BRIEF DESCRIPTION OF THE SEVERAL VIEWS OF THE DRAWINGS
[0039] FIG. 1 is a perspective view of a polyvinyl chloride floor
tile without moisture-release channels according to the present
invention.
[0040] FIG. 2 is a cross-sectional view of a polyvinyl chloride
floor tile without moisture-release channels according to the
present invention.
[0041] FIG. 3 is a perspective view of a polyvinyl chloride floor
tile with moisture-release channels according to the present
invention.
[0042] FIG. 4 is a cross-sectional view of a polyvinyl chloride
floor tile with moisture-release channels according to the present
invention.
[0043] FIG. 5 is a flowchart of the production process for the
invention onto a vinyl tile.
DETAILED DESCRIPTION OF THE INVENTION
[0044] As previously stated, conventional flooring is traditionally
installed on sub-floors by either pre-glue or glue applications,
interlocking mechanisms, or underlayment systems. This invention is
an improved method upon removeable and relayable flooring as well
as other advantages that will be more fully discussed below.
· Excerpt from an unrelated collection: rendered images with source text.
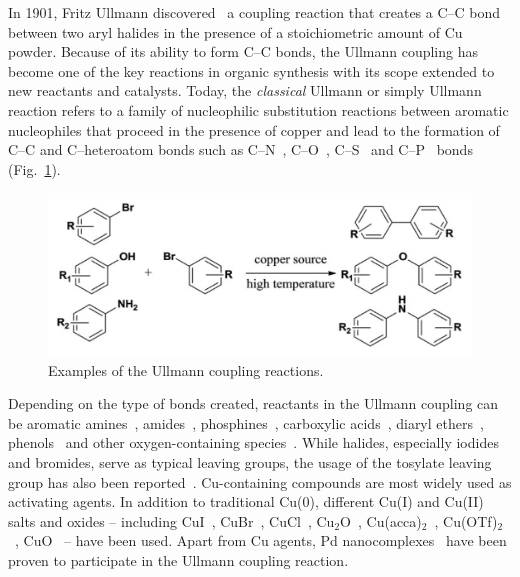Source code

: \documentclass[%
 reprint,
 amsmath,amssymb,
 aps,
prb,
]{revtex4-2}
\begin{document}
In 1901, Fritz Ullmann discovered~\cite{ullmann_01} a coupling reaction that creates a C--C bond between two aryl halides in the presence of a stoichiometric amount of Cu powder. 
Because of its ability to form C--C bonds, the Ullmann coupling has become one of the key reactions in organic synthesis with its scope extended to new reactants and catalysts. 
Today, the \emph{classical} Ullmann or simply Ullmann reaction refers to a family of nucleophilic substitution reactions between aromatic nucleophiles that proceed in the presence of copper and lead to the formation of C--C and C--heteroatom bonds such as C--N~\cite{ullmann_02, ullmann_03}, C--O~\cite{ullmann_04}, C--S~\cite{ullmann_05} and C--P~\cite{ullmann_21,ullmann_22} bonds (Fig.~\ref{fig:UllmannCoupling}). 

\begin{figure}[htb]
\centering
\includegraphics[width=0.90\columnwidth]{Fig/classical.png}
\caption{Examples of the Ullmann coupling reactions.}
\label{fig:UllmannCoupling}
\end{figure}

Depending on the type of bonds created, reactants in the Ullmann coupling can be aromatic amines~\cite{ullmann_17,ullmann_18}, amides~\cite{ullmann_19,ullmann_20}, phosphines~\cite{ullmann_21,ullmann_22}, carboxylic acids~\cite{ullmann_23}, diaryl ethers~\cite{ullmann_24}, phenols~\cite{ullmann_25} and other oxygen-containing species~\cite{ullmann_26,ullmann_27,ullmann_28}. 
While halides, especially iodides and bromides, serve as typical leaving groups, the usage of the tosylate leaving group has also been reported~\cite{ullmann_15}. 
Cu-containing compounds are most widely used as activating agents. In addition to traditional Cu(0), different Cu(I) and Cu(II) salts and oxides -- including CuI~\cite{ullmann_07,ullmann_08,ullmann_09}, CuBr~\cite{ullmann_10,ullmann_11}, CuCl~\cite{ullmann_13}, Cu$_2$O~\cite{ullmann_12}, Cu(acca)$_2$~\cite{ullmann_14}, Cu(OTf)$_2$~\cite{ullmann_15}, CuO~\cite{ullmann_16} -- have been used. 
Apart from Cu agents, Pd nanocomplexes~\cite{ullmann_35, ullmann_36}  have been proven to participate in the Ullmann coupling reaction. 
\end{document}
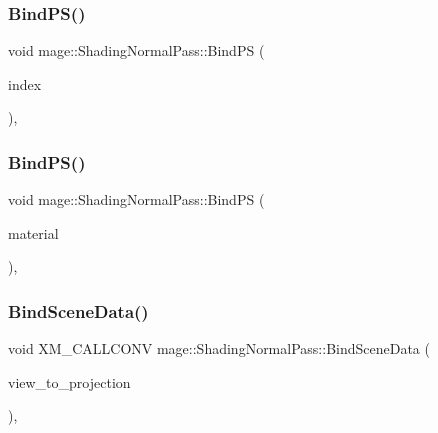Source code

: \subsubsection{\texorpdfstring{Bind\+P\+S()}{BindPS()}\hspace{0.1cm}{\footnotesize\ttfamily [1/2]}}
{\footnotesize\ttfamily void mage\+::\+Shading\+Normal\+Pass\+::\+Bind\+PS (\begin{DoxyParamCaption}\item[{\hyperlink{classmage_1_1_shading_normal_pass_a6d277753d26a7854c448b3e0d9275b19}{P\+S\+Index}}]{index }\end{DoxyParamCaption})\hspace{0.3cm}{\ttfamily [private]}, {\ttfamily [noexcept]}}

\hypertarget{classmage_1_1_shading_normal_pass_af8ef8987bda86646712780b5cfad0b72}{}\label{classmage_1_1_shading_normal_pass_af8ef8987bda86646712780b5cfad0b72} 
\subsubsection{\texorpdfstring{Bind\+P\+S()}{BindPS()}\hspace{0.1cm}{\footnotesize\ttfamily [2/2]}}
{\footnotesize\ttfamily void mage\+::\+Shading\+Normal\+Pass\+::\+Bind\+PS (\begin{DoxyParamCaption}\item[{const \hyperlink{structmage_1_1_material}{Material} $\ast$}]{material }\end{DoxyParamCaption})\hspace{0.3cm}{\ttfamily [private]}, {\ttfamily [noexcept]}}

\hypertarget{classmage_1_1_shading_normal_pass_a738ec6bb32a6ba30265010d971c8c0cf}{}\label{classmage_1_1_shading_normal_pass_a738ec6bb32a6ba30265010d971c8c0cf} 
\subsubsection{\texorpdfstring{Bind\+Scene\+Data()}{BindSceneData()}}
{\footnotesize\ttfamily void X\+M\+\_\+\+C\+A\+L\+L\+C\+O\+NV mage\+::\+Shading\+Normal\+Pass\+::\+Bind\+Scene\+Data (\begin{DoxyParamCaption}\item[{F\+X\+M\+M\+A\+T\+R\+IX}]{view\+\_\+to\+\_\+projection }\end{DoxyParamCaption})\hspace{0.3cm}{\ttfamily [private]}, {\ttfamily [noexcept]}}

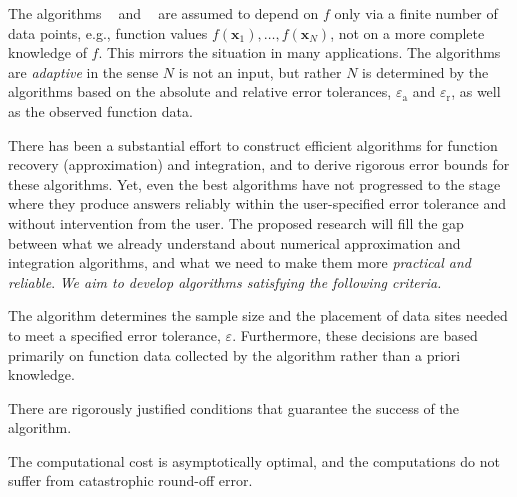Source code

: \documentclass[11pt]{NSFamsart}
\DeclareMathOperator{\APP}{APP}
\DeclareMathOperator{\INT}{INT}
\DeclareMathOperator{\hAPP}{\widehat{\APP}}
\DeclareMathOperator{\hINT}{\widehat{\INT}}
\newcommand{\bx}{{\boldsymbol{x}}}
\newcommand{\abstol}{\varepsilon_{\text{a}}}
\newcommand{\reltol}{\varepsilon_{\text{r}}}
\begin{document}
The algorithms $\hAPP$ and $\hINT$ are assumed to depend on $f$ only via a finite number of data points, e.g., function values $f(\bx_1), \ldots, f(\bx_N)$, not on a more complete knowledge of $f$.  This mirrors the situation in many applications.  The algorithms are \emph{adaptive} in the sense $N$ is not an input, but rather $N$ is determined by the algorithms based on the absolute and relative error tolerances, $\abstol$ and $\reltol$, as well as the observed function data.







\vspace{2cm}{\huge \bf Everything below here is the old proposal}\vspace{2cm}

There has been a substantial effort to construct efficient algorithms for function recovery (approximation) and integration, and to derive rigorous error bounds for these algorithms.  Yet, even the best algorithms have not progressed to the stage where they produce answers reliably within the user-specified error tolerance and without intervention from the user.  The proposed research will fill the gap between what we already understand about numerical approximation and integration algorithms, and what we  need to make them more \emph{practical and reliable}.  \emph{We aim to develop algorithms satisfying the following criteria.}

\begin{description}[leftmargin=2.5ex]
\item[Automatic \& Adaptive] The algorithm determines the sample size and the placement of data sites needed to meet a specified error tolerance, $\varepsilon$. Furthermore, these decisions are based primarily on function data collected by the algorithm rather than a priori knowledge.

\item[Guaranteed] There are rigorously justified conditions that guarantee the success of the algorithm.

\item[Efficient \& Stable] The computational cost is asymptotically optimal, and the computations do not suffer from catastrophic round-off error.
\end{description}
\end{document}
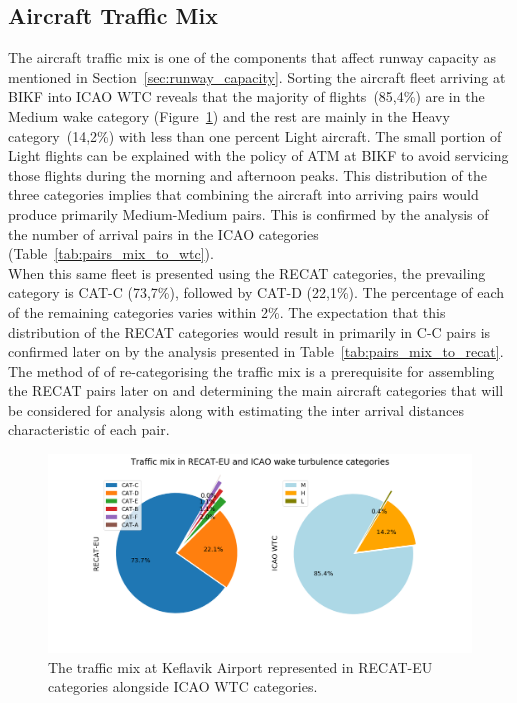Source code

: \subsection{Aircraft Traffic Mix\label{ssec:traffic_mix}}
The aircraft traffic mix is one of the components that affect runway capacity as mentioned in Section~\ref{sec:runway_capacity}. Sorting the aircraft fleet arriving at BIKF into ICAO WTC reveals that the majority of flights~(85,4\%) are in the Medium wake category (Figure~\ref{fig:post_fast_exit_mix_pie_v2}) and the rest are mainly in the Heavy category~(14,2\%) with less than one percent Light aircraft. The small portion of Light flights can be explained with the policy of ATM at BIKF to avoid servicing those flights during the morning and afternoon peaks. This distribution of the three categories implies that combining the aircraft into arriving pairs would produce primarily Medium-Medium pairs. This is confirmed by the analysis of the number of arrival pairs in the ICAO categories (Table~\ref{tab:pairs_mix_to_wtc}).\\
When this same fleet is presented using the RECAT categories, the prevailing category is CAT-C (73,7\%), followed by CAT-D (22,1\%). The percentage of each of the remaining categories varies within 2\%. The expectation that this distribution of the RECAT categories would result in primarily in C-C pairs is confirmed later on by the analysis presented in Table~\ref{tab:pairs_mix_to_recat}. \\
The method of of re-categorising the traffic mix is a prerequisite for assembling the RECAT pairs later on and determining the main aircraft categories that will be considered for analysis along with estimating the inter arrival distances characteristic of each pair.
\begin{figure}[h]
    \centering
    \includegraphics[width=1\textwidth]{graphics/fig_post_fast_exit_mix_pie_v2.png}
    \caption[Traffic mix in RECAT-EU and ICAO WTC]{The traffic mix at Keflavik Airport represented in RECAT-EU categories alongside ICAO WTC categories.}
    \label{fig:post_fast_exit_mix_pie_v2}
\end{figure}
[0045] Floor section member 10 shown in FIGS. 1 and 2 represents
one section of a floor system that may take the form of a vinyl
tile or other flooring material types including but not limited to
from polyvinyl chloride, rubber, linoleum, polymeric resins,
reinforced resins, vinyl composite, or other resilient materials,
carpet, stones, ceramic, metals, glass, textiles, wood, composites
thereof in desired combinations, veneers thereof in desired
combinations, and laminates thereof in desired combinations The
embodiment of FIGS. 1 and 2 describe a section without
moisture-releasing channels. Floor section member 10 is a
self-adhesive, loose-lay installed floor surface covering which may
have multiple layers: an upper wear surface 11 which is seen. An
internal adhesive layer 12 secures the surface layer to a cushion
material layer 13. Another internal adhesive layer 14 is provided
by the backing coating of cured adhesive 14. The surface layer 11
in FIG. 1 and 2 may be made of polyvinyl chloride (PVC) or other
suitable surface material. The present invention is applicable to
other surface layers of a variety of materials, including polymeric
resins, rubber, linoleum, reinforced resin, in-aid floors, all
resilient flooring, carpet, stone, ceramic, wood, wood parquet,
composites, veneers, and laminates or combinations thereof. The
surface layer can be of varying width, thickness, density and edge
shape design, color, pattern, chemistry, or composition dependent
on the specific material of which the surface layer is made.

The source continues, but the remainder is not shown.